Postby RameGoom » Wed Apr 10, 2013 6:30 am

Man, you guys got me scared to death...in a good way I guess. I want to find a 10c escalator style machine, but don't know which direction to go.

I guess I got fairly lucky with the first machine I purchased, last fall at the Chicago show. It was a Jennings gooseneck Pace revamp and all pretty much original. It didn't work at first, but after disassembling and reading, got it to work perfectly. This was my first slot purchase so yes, newbie here....

Oddly, as I started to figure out the payout of this machine, I discovered a certain combination of two cherries on the first and second reel could not possibly pay out, so, I found a guy that sells reproduction reel strips and had him substitute one of the cherries with a lemon. Now, it all makes sense, with the new strip.

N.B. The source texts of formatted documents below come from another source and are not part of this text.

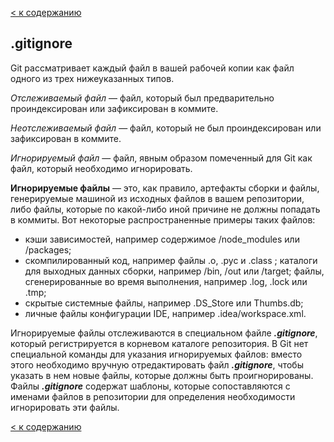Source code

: [< к содержанию](./README.md)

## .gitignore

Git рассматривает каждый файл в вашей рабочей копии как файл одного из трех нижеуказанных типов.

*Отслеживаемый файл* — файл, который был предварительно проиндексирован или зафиксирован в коммите.

*Неотслеживаемый файл* — файл, который не был проиндексирован или зафиксирован в коммите.

*Игнорируемый файл* — файл, явным образом помеченный для Git как файл, который необходимо игнорировать.

**Игнорируемые файлы** — это, как правило, артефакты сборки и файлы, генерируемые машиной из исходных файлов в вашем репозитории, либо файлы, которые по какой-либо иной причине не должны попадать в коммиты. Вот некоторые распространенные примеры таких файлов:

* кэши зависимостей, например содержимое /node_modules или /packages;
* скомпилированный код, например файлы .o, .pyc и .class ;
каталоги для выходных данных сборки, например /bin, /out или /target;
файлы, сгенерированные во время выполнения, например .log, .lock или .tmp;
* скрытые системные файлы, например .DS_Store или Thumbs.db;
* личные файлы конфигурации IDE, например .idea/workspace.xml.

Игнорируемые файлы отслеживаются в специальном файле ***.gitignore***, который регистрируется в корневом каталоге репозитория. В Git нет специальной команды для указания игнорируемых файлов: вместо этого необходимо вручную отредактировать файл ***.gitignore***, чтобы указать в нем новые файлы, которые должны быть проигнорированы. Файлы ***.gitignore*** содержат шаблоны, которые сопоставляются с именами файлов в репозитории для определения необходимости игнорировать эти файлы.




[< к содержанию](./README.md)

There is the extent of my fun with mechanical slots, so since I'm trying to grow my gameroom, I have been filling it with 80's electromechanical machines and going through a big learning curve. Still in pursuit of a 10c machine to add to the collection.

But now, EVERY antique machine I see, I'm very suspect as to whether it's real or fake. Finding info on this site is extremely helpful, and intimidating at the same time.
Slowly building a knowledge base on E2000 series Bally machines and J400 Jennings. Started with the antique Mills and Jennings. Getting there...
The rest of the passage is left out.